Si un intérprete ahonda en el sentido litúrgico del Agnus dei –triple súplica esperanzada de perdón y de paz–, interpreta el final de la Misa de la Coronación de Mozart con serenidad y con el profundo gozo de quien pide algo con esperanza de ser oído. Al vivir de ese modo las tres súplicas, tiende a acelerar el tempo cuando, al final, irrumpe el coro para incorporarse festivamente a la petición de la Humanidad. Ese cambio se siente, entonces, como natural, coherente con la marcha no sólo del Agnus Dei sino de la obra entera, desde el entusiasta Kyrie eleison, que es una invitación a compartir el festejo de la Eucaristía o Acción de Gracias.

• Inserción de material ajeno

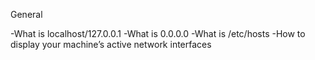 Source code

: General

-What is localhost/127.0.0.1 -What is 0.0.0.0 -What is /etc/hosts -How to display your machine’s active network interfaces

El intérprete debe transmitir a los oyentes la obra en su plena verdad, es decir, en toda su gloria, en su revelación luminosa. Si la obra se hace presente con todas sus posibilidades, el oyente sensible sabrá vivirla plenamente y experimentar los sentimientos que está llamada a suscitar en él. El intérprete ha cumplido, con ello, su cometido. No necesita mostrar sus sentimientos privados. Por eso resultan fuera de lugar los gestos de arrobo que algunos intérpretes realizan para indicar que están viviendo a fondo la música que interpretan. Esa confidencia no tiene sentido en ese momento, pues el único protagonista verdadero del concierto es la obra interpretada.

Esta afirmación, que parece obvia a una visión estética equilibrada, pareció tambalearse en el siglo XIX con la aparición de la figura del divo -el cantante, el solista, el director... -, siempre expuesto a la tentación de glorificar su figura a cualquier precio. Ejemplo modélico de antidivo fue el inolvidable Karl Böhm. Ningún gesto revelaba sus emociones internas pues toda su capacidad de atención se concentraba en la obra. Al presentarla con todo su fuego interior, surgía la emoción a raudales. No puedo olvidar la sensación de vida en plenitud que me produjo su interpretación del Primer Tiempo de la Quinta Sinfonía de Schubert. Sorprendía que tal torrente melódico y armónico se alzara hacia lo alto y descendiera con toda decisión una y otra vez sin que el director alterara la parquedad de sus gestos, destinados sólo a destacar la quintaesencia de la obra.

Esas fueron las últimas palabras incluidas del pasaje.